TAKE A DEEP BREATH, I’m about to mansplain shoes and women in politics. Some context: Scotland’s Daily Record newspaper – a notorious unionist tabloid – revealed to its readership yesterday that the SNP’s Eva Bolander, the Lord Provost of the city of Glasgow, “billed the taxpayer for 23 pairs of shoes as part of an £8000 spending spree on clothing and beauty products,” a juicy SNP-bad story the BBC never failed to exploit. Always the master of projection – the art of blaming one’s opponents for one’s own wicked proclivities, the British nationalist press loves nothing more than a good expenses scandal – and, let’s face it, there’s something sexy (ahem) about an expenses scandal in delicious six-inch heels.
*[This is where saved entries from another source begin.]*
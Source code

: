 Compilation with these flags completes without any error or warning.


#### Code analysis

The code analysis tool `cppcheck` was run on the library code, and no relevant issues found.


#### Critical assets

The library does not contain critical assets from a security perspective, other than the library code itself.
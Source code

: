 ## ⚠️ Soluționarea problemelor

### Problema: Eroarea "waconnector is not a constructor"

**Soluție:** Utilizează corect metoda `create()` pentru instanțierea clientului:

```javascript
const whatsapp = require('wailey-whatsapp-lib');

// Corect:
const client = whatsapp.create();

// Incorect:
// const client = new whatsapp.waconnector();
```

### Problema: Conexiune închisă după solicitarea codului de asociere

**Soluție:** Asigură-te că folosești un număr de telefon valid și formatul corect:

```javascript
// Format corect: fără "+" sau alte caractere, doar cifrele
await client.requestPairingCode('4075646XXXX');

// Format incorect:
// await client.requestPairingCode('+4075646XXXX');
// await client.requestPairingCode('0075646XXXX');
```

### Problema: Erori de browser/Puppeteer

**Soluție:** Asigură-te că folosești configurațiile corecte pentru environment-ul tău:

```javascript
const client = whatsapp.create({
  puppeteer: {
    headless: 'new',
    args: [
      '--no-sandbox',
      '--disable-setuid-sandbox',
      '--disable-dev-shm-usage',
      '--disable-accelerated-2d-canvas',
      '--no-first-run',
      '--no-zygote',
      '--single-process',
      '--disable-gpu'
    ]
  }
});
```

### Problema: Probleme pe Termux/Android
So, now that Scots are all handbags at dawn over the rights and wrongs of Bolander’s publicly funded high street splurge, I’m thinking this is something we ought to discuss in a wee bit more detail.

EU Citizens for an Independent Scotland’s creative director, Ellen Höfer, was quick to take me to task on social media for attempting to offer some perspective, saying she’d prefer politicians just kept their noses clean. Well, here’s the thing – she right, the world would indeed be a better place if politicians put as much distance between themselves and trouble as they often manage to put between themselves and their constituency surgeries. It should come as no surprise, however, that this isn’t exactly a perfect world, and politicians – like the rest of us – will misbehave. Few of us would agree that it was right for Lavish MacTavish to spend what to many of us seems like an obscene amount of money of footwear and anti-wrinkle cream (or whatever these beauty products were), especially when, as Miss Donna Babington reminds us, there are so many in Glasgow’s housing estates living in real poverty. Yes, sure, spending expenses money on shoes is morally dubious – but it’s not illegal, and she under-spent her tab by £2,000. While this is no excuse, it does have to be seen against other, far more serious, council spending scandals (with a nod to Grenfell Tower).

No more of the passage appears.